PROBLEM DETAILS
Lines that include the string "result" are the ones to copy from the entries below.

DATA EXCERPTS
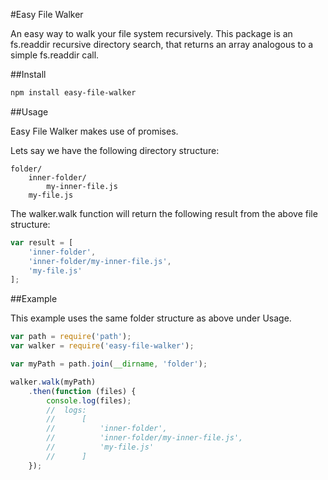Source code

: #Easy File Walker

An easy way to walk your file system recursively.  This package is an fs.readdir recursive directory search, that returns an array
analogous to a simple fs.readdir call.

##Install

```sh
npm install easy-file-walker
```

##Usage

Easy File Walker makes use of promises.

Lets say we have the following directory structure:

```
folder/
	inner-folder/
		my-inner-file.js
	my-file.js
```

The walker.walk function will return the following result from the above file structure:

```js
var result = [
	'inner-folder',
	'inner-folder/my-inner-file.js',
	'my-file.js'
];
```

##Example

This example uses the same folder structure as above under Usage.

```js
var path = require('path');
var walker = require('easy-file-walker');

var myPath = path.join(__dirname, 'folder');

walker.walk(myPath)
	.then(function (files) {
		console.log(files);
		//	logs:
		// 		[
		//			'inner-folder',
		//			'inner-folder/my-inner-file.js',
		//			'my-file.js'
		//		]
	});
```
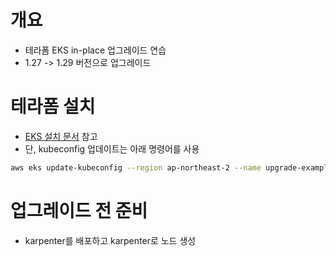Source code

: # 개요
* 테라폼 EKS in-place 업그레이드 연습
* 1.27 -> 1.29 버전으로 업그레이드

# 테라폼 설치
* [EKS 설치 문서](../eks/) 참고
* 단, kubeconfig 업데이트는 아래 명령어를 사용

```sh
aws eks update-kubeconfig --region ap-northeast-2 --name upgrade-example
```

# 업그레이드 전 준비
* karpenter를 배포하고 karpenter로 노드 생성

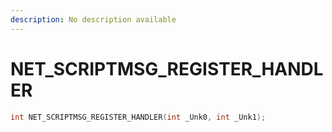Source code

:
 ```yaml
---
description: No description available 
---
```


# NET_SCRIPTMSG_REGISTER_HANDLER

```cpp
int NET_SCRIPTMSG_REGISTER_HANDLER(int _Unk0, int _Unk1);
```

ANSWER AREA
The walker.walk function will return the following result from the above file structure:
var result = [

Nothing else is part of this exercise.